What the task asks => Each line in the records below, from the one that contains "sale is active." to the one that contains "- **ERC721Whitelist**: Custom", should be reproduced exactly, the first and last included.

(Beginning of Data records)

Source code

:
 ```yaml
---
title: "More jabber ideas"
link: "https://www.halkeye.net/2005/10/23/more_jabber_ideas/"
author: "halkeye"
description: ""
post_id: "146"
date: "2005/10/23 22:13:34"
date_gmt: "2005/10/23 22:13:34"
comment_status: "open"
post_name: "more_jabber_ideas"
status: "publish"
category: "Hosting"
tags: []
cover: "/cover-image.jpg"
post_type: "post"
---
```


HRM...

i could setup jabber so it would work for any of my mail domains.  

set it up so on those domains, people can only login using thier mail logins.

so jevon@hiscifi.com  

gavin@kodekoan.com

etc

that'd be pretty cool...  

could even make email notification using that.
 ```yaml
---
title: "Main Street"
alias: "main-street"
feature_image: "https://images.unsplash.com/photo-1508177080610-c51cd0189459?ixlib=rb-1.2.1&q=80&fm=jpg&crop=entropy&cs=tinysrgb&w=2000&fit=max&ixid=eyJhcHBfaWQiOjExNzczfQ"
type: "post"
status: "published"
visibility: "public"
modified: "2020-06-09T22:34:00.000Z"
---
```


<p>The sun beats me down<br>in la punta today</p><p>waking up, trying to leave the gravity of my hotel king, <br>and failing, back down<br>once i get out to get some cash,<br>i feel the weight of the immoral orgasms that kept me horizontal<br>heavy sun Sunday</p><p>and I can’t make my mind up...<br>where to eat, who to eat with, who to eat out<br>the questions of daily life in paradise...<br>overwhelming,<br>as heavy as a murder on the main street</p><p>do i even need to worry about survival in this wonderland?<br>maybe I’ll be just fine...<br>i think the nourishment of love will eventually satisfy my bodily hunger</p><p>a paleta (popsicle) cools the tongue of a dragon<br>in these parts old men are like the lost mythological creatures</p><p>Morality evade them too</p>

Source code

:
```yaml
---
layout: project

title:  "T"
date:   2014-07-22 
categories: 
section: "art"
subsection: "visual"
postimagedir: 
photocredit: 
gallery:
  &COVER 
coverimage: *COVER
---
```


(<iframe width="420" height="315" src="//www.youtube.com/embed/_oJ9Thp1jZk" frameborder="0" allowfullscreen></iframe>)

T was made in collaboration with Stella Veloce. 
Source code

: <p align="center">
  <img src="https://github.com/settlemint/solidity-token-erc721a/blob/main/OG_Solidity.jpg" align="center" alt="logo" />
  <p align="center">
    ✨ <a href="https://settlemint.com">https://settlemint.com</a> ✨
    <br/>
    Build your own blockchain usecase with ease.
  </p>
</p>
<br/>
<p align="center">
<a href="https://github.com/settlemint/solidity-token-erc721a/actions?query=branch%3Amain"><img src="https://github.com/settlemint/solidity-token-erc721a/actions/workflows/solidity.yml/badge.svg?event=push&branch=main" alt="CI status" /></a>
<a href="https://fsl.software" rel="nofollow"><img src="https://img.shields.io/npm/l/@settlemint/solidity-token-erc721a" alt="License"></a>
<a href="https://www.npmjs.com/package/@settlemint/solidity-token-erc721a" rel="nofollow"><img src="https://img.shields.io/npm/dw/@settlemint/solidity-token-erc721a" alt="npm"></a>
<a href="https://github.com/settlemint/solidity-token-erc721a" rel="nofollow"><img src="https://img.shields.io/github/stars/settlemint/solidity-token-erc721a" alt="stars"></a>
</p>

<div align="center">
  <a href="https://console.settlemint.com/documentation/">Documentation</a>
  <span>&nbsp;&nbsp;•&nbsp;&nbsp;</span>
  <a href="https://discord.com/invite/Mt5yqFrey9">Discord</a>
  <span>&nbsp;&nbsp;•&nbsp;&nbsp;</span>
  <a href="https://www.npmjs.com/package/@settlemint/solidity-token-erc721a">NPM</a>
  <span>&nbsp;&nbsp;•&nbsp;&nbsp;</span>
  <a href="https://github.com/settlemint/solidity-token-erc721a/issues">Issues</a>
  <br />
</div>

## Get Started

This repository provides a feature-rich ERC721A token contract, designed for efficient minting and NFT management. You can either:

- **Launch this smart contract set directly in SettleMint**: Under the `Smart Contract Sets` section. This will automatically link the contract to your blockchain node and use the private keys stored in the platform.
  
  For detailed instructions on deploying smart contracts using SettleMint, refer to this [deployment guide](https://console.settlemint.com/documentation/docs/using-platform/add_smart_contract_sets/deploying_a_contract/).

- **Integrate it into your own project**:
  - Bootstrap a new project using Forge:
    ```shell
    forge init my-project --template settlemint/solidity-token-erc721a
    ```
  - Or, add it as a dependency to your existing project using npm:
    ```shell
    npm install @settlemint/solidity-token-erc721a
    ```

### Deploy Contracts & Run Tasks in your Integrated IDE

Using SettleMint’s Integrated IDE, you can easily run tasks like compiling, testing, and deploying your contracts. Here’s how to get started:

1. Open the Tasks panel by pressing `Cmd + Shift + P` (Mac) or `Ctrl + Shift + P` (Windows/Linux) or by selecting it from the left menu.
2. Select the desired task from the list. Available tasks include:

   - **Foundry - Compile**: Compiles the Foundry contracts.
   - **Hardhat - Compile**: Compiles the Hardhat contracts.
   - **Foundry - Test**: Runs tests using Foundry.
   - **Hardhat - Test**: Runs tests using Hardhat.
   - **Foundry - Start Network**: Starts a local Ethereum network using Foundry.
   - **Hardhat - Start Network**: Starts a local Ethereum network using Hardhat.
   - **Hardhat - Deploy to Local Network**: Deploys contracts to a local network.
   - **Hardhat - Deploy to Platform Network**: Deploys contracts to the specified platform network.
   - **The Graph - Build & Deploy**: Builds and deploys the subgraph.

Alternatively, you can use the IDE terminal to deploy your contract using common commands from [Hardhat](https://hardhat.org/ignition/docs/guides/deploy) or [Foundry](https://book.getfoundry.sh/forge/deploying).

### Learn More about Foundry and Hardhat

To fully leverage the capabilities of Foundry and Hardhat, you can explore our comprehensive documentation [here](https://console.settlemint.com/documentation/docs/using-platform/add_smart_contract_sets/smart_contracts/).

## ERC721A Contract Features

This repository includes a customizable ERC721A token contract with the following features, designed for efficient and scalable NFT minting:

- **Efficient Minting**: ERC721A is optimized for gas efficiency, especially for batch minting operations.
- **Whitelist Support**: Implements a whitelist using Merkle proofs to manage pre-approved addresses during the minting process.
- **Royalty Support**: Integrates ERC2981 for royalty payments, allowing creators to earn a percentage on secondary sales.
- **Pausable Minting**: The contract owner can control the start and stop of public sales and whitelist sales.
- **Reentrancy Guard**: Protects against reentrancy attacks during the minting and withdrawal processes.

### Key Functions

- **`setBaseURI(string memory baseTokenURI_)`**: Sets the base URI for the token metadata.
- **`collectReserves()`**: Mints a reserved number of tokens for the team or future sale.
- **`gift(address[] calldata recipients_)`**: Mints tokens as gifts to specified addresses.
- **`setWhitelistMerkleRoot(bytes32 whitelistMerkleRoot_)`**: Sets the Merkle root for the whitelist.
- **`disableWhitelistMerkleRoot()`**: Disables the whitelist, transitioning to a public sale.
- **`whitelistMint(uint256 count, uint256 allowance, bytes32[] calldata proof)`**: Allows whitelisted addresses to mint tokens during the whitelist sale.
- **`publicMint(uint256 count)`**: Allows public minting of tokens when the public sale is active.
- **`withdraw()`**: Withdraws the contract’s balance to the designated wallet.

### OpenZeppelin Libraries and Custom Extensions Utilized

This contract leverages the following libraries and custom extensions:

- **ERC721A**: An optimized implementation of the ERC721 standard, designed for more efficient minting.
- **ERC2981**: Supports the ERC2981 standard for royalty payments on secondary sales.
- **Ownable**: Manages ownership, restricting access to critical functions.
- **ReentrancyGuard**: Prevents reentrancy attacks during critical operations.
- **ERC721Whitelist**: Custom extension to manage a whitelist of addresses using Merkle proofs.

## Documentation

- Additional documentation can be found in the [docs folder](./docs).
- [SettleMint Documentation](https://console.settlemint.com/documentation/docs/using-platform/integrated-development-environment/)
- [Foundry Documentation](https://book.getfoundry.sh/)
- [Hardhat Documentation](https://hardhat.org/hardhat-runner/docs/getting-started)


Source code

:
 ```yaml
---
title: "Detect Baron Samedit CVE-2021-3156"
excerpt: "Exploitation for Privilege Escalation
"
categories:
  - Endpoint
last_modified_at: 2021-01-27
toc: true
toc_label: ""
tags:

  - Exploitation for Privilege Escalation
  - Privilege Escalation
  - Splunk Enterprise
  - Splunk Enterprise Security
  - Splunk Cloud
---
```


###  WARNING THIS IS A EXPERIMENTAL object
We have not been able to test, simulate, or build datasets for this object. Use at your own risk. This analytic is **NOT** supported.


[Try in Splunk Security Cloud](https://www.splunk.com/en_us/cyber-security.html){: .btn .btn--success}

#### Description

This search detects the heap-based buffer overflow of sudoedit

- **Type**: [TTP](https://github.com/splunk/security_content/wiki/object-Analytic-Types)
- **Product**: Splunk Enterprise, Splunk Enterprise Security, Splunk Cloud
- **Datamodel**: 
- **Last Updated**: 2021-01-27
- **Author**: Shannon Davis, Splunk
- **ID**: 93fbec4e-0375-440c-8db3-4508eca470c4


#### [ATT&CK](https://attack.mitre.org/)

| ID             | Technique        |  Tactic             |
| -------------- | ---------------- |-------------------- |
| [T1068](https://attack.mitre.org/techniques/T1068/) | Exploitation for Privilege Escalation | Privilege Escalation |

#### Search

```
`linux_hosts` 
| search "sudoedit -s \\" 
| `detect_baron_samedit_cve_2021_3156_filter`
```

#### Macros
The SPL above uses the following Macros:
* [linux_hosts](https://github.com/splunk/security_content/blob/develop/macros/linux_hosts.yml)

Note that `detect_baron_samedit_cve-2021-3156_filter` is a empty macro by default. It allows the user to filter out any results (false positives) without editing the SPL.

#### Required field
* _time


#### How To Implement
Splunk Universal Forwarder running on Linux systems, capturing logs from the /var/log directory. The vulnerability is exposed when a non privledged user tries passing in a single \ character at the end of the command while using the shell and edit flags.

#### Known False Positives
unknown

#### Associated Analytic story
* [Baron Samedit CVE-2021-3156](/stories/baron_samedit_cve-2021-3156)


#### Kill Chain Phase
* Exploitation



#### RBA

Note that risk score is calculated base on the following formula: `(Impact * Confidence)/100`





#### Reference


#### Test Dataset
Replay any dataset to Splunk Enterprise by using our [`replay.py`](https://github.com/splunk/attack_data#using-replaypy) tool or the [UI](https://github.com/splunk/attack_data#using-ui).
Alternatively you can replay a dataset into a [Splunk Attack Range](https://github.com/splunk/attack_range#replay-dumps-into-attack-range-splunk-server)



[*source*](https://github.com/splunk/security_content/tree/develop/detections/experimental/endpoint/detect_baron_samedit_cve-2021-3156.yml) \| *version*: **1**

(End of Data records)

Result for this task =>
- **`publicMint(uint256 count)`**: Allows public minting of tokens when the public sale is active.
- **`withdraw()`**: Withdraws the contract’s balance to the designated wallet.

### OpenZeppelin Libraries and Custom Extensions Utilized

This contract leverages the following libraries and custom extensions:

- **ERC721A**: An optimized implementation of the ERC721 standard, designed for more efficient minting.
- **ERC2981**: Supports the ERC2981 standard for royalty payments on secondary sales.
- **Ownable**: Manages ownership, restricting access to critical functions.
- **ReentrancyGuard**: Prevents reentrancy attacks during critical operations.
- **ERC721Whitelist**: Custom extension to manage a whitelist of addresses using Merkle proofs.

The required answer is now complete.